Treasury Wine Estates, the world's largest pure-play wine company and owner of iconic brands such as Penfolds, Wolf Blass and Beringer, has reached outside the wine sector for its next chief executive, picking a former Kraft Foods and Coca-Cola manager to run its global wine business.
The company announced this morning that Michael Clarke would join Treasury Wine Estates as its new chief, following last year's shock ejection of former boss David Dearie.
The new CEO is a former president of Kraft Foods European business and a 12 year veteran of the Coca-Cola Company. Mr Clarke's CV does not include any direct leadership roles in the wine sector.
It is unclear if the market and investors will welcome Mr Clarke's appointment, given his lack of wine experience and whether he has the necessary skills to reverse the global winemaker's collapsing earnings in the midst of a tough trading environment across much of the world for the wine sector. It comes as Treasury Wine Estates recently issued its second profit downgrade following a poor performance by its US wine arm and continued headwinds across Australia and Europe which has crunched wine sales and group earnings.
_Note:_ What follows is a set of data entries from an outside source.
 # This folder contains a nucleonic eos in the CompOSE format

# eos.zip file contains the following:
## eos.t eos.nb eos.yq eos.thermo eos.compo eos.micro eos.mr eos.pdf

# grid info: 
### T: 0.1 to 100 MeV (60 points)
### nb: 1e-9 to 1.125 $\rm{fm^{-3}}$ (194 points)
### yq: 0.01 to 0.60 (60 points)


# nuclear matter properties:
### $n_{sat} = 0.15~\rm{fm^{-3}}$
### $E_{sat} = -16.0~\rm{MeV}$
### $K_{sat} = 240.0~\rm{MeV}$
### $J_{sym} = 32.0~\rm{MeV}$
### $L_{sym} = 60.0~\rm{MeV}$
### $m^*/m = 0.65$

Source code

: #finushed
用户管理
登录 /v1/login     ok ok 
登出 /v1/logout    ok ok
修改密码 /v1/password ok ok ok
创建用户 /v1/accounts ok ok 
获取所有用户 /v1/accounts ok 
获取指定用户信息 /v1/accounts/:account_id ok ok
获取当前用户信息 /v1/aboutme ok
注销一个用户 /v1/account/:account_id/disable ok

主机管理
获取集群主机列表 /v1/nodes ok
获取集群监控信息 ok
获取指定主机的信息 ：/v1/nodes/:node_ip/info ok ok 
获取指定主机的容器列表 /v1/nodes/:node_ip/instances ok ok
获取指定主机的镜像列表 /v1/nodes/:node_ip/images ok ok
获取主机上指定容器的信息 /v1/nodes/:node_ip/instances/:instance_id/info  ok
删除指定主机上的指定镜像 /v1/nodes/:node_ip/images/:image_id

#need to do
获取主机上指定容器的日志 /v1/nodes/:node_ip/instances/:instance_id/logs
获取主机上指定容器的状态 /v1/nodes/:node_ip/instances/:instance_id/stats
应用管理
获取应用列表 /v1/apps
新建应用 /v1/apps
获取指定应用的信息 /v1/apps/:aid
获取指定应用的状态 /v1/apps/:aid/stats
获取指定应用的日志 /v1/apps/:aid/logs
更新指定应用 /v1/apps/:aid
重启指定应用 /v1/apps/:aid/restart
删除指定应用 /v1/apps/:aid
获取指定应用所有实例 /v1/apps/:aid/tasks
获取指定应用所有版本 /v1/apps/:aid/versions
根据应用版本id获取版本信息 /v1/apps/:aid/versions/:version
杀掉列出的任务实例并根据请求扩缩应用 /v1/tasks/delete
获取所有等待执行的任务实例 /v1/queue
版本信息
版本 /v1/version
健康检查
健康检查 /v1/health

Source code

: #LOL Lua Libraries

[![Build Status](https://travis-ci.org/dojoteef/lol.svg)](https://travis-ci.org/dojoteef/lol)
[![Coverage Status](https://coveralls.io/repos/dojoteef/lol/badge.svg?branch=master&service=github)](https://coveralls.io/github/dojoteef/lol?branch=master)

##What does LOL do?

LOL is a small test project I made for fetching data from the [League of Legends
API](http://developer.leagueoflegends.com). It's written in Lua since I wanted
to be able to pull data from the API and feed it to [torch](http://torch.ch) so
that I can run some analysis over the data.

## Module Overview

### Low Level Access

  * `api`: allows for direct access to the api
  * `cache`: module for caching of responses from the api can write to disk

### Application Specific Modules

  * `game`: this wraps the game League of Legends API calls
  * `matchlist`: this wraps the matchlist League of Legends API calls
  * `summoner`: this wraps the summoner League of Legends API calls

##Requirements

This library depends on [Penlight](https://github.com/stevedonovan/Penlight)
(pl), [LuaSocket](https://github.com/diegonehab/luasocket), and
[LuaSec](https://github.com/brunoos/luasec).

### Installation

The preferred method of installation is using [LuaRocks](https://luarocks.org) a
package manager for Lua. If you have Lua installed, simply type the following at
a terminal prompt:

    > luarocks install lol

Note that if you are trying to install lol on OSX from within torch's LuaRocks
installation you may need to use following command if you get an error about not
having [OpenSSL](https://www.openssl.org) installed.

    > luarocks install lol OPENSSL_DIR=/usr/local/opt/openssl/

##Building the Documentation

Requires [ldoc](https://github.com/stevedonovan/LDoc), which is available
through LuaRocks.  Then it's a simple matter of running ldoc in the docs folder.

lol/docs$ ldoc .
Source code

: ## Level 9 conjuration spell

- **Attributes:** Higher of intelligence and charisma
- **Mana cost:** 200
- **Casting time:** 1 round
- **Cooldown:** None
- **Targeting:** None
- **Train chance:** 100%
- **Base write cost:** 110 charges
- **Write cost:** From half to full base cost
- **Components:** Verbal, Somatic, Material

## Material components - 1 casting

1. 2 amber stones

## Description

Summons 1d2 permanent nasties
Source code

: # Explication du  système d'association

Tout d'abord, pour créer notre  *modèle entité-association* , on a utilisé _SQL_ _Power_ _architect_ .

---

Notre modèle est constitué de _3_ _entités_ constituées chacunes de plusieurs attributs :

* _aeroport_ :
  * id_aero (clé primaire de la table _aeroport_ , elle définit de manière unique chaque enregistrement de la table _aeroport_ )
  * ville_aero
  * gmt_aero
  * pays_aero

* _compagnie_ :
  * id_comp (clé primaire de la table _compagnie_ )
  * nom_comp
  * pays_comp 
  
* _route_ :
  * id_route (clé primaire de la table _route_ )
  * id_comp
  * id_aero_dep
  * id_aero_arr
This morning, Treasury Wine Estates also reported that its pre-tax earnings had dived 37.6 per cent to $45.8 million, while revenue remained flat, up only 1.6 per cent to $864.2 million.
Net profit was $106.2 million, up against a profit of $52.3 million in the first half last year, but included a $80.5 million tax benefit.
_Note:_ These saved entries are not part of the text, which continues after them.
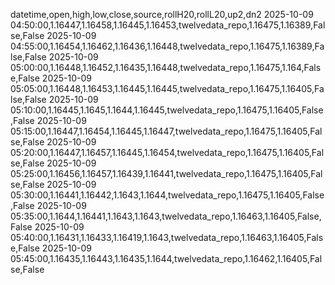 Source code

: datetime,open,high,low,close,source,rollH20,rollL20,up2,dn2
2025-10-09 04:50:00,1.16447,1.16458,1.16445,1.16453,twelvedata_repo,1.16475,1.16389,False,False
2025-10-09 04:55:00,1.16454,1.16462,1.16436,1.16448,twelvedata_repo,1.16475,1.16389,False,False
2025-10-09 05:00:00,1.16448,1.16452,1.16435,1.16448,twelvedata_repo,1.16475,1.164,False,False
2025-10-09 05:05:00,1.16448,1.16453,1.16445,1.16445,twelvedata_repo,1.16475,1.16405,False,False
2025-10-09 05:10:00,1.16445,1.1645,1.1644,1.16445,twelvedata_repo,1.16475,1.16405,False,False
2025-10-09 05:15:00,1.16447,1.16454,1.16445,1.16447,twelvedata_repo,1.16475,1.16405,False,False
2025-10-09 05:20:00,1.16447,1.16457,1.16445,1.16454,twelvedata_repo,1.16475,1.16405,False,False
2025-10-09 05:25:00,1.16456,1.16457,1.16439,1.16441,twelvedata_repo,1.16475,1.16405,False,False
2025-10-09 05:30:00,1.16441,1.16442,1.1643,1.1644,twelvedata_repo,1.16475,1.16405,False,False
2025-10-09 05:35:00,1.1644,1.16441,1.1643,1.1643,twelvedata_repo,1.16463,1.16405,False,False
2025-10-09 05:40:00,1.16431,1.16433,1.16419,1.1643,twelvedata_repo,1.16463,1.16405,False,False
2025-10-09 05:45:00,1.16435,1.16443,1.16435,1.1644,twelvedata_repo,1.16462,1.16405,False,False
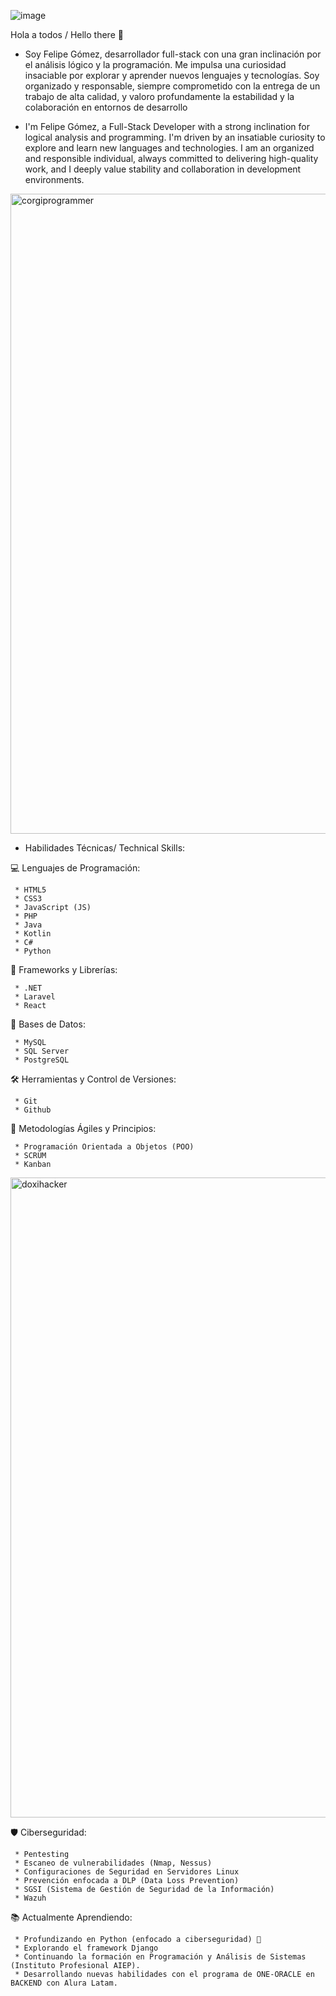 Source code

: ![image](https://github.com/user-attachments/assets/efd9e2ec-c747-486b-b739-445c66e60a42)


Hola a todos / Hello there 👋

* Soy Felipe Gómez, desarrollador full-stack con una gran inclinación por el análisis lógico y la programación. Me impulsa una curiosidad insaciable por explorar y aprender nuevos lenguajes y tecnologías. Soy organizado y responsable, siempre comprometido con la entrega de un trabajo de alta calidad, y valoro profundamente la estabilidad y la colaboración en entornos de desarrollo

* I'm Felipe Gómez, a Full-Stack Developer with a strong inclination for logical analysis and programming. I'm driven by an insatiable curiosity to explore and learn new languages and technologies. I am an organized and responsible individual, always committed to delivering high-quality work, and I deeply value stability and collaboration in development environments.

<img width="1024" height="1024" alt="corgiprogrammer" src="https://github.com/user-attachments/assets/7f234def-0f7c-4fd1-9ac7-d9c4afe1dcac" />

- Habilidades Técnicas/ Technical Skills:

💻 Lenguajes de Programación:

     * HTML5
     * CSS3
     * JavaScript (JS)
     * PHP
     * Java
     * Kotlin
     * C#
     * Python
      
🧱 Frameworks y Librerías:

     * .NET
     * Laravel
     * React

💾 Bases de Datos:

     * MySQL
     * SQL Server
     * PostgreSQL
      
🛠️ Herramientas y Control de Versiones:

     * Git
     * Github
      
🔄 Metodologías Ágiles y Principios:

     * Programación Orientada a Objetos (POO)
     * SCRUM
     * Kanban

<img width="1024" height="1024" alt="doxihacker" src="https://github.com/user-attachments/assets/f6228eea-0657-420f-b46a-0bf68fd7c8d4" />

🛡️ Ciberseguridad:

     * Pentesting
     * Escaneo de vulnerabilidades (Nmap, Nessus)
     * Configuraciones de Seguridad en Servidores Linux
     * Prevención enfocada a DLP (Data Loss Prevention)
     * SGSI (Sistema de Gestión de Seguridad de la Información)
     * Wazuh    

📚 Actualmente Aprendiendo:

     * Profundizando en Python (enfocado a ciberseguridad) 🐍
     * Explorando el framework Django
     * Continuando la formación en Programación y Análisis de Sistemas (Instituto Profesional AIEP).
     * Desarrollando nuevas habilidades con el programa de ONE-ORACLE en BACKEND con Alura Latam.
Mr Clarke, who will join Treasury Wine Estate in March as its second boss since the company split from brewer Foster's three years ago, has worked across a range of fast moving consumer goods companies including Kraft, where he sat on the global giant's operating board, Reebok International and Premier Foods. He is currently a non-executive director at Quiksilver.
Most recently, Mr Clarke was chief executive of the UK publicly-listed Premier Foods, based in London, where he led a significant turnaround of that company, Treasury Wine Estates said. The South African-born executive is a dual Irish/South African citizen and will be moving to Melbourne to take up his new role.
''I'm incredibly excited to have been given the opportunity to return to Australia and lead Treasury Wine Estates and its portfolio of truly iconic wine brands,'' Mr Clarke said in a statement.
''I recognise that TWE, like most companies, has its challenges but I believe the opportunities are immense and I look forward to working with my colleagues across the business to ensure that these are fully realised.''
The challenges facing Mr Clarke and Treasury Wine Estates are significant. Its first half result issued this morning showed earnings pressures across a number of fronts.
Only one of its four regional divisions showed growth in wine volumes, with all four regions reporting shrinking earnings. Its Australian and New Zealand wine arm recorded a 4.5 per cent drop in volumes and a 32.2 per cent slide in earnings to $24.4 million.
The winemaker is being hit by intense price competition on the shelves and adverse inventory levels that are expected to flow into the second half.
Asia, once the growth powerhouse of the group, reported a 17.6 per cent drop in first half volumes and a 63.7 per cent decrease in earnings to $4.9 million. Lower volumes were a reflection of austerity measures in China, partially offset by strong growth in Hong Kong.
Treasury Wine Estates said there were some positive signs emerging in its key US business, however volumes were down 12.7 per cent and earnings 27.9 per cent weaker at $24.6 million.
Sales volumes for its Europe, Middle East and Africa division rose 2.9 per cent with earnings up 81.4 per cent to $10.7 million. But in constant currency terms earnings went backward by 26.7 per cent.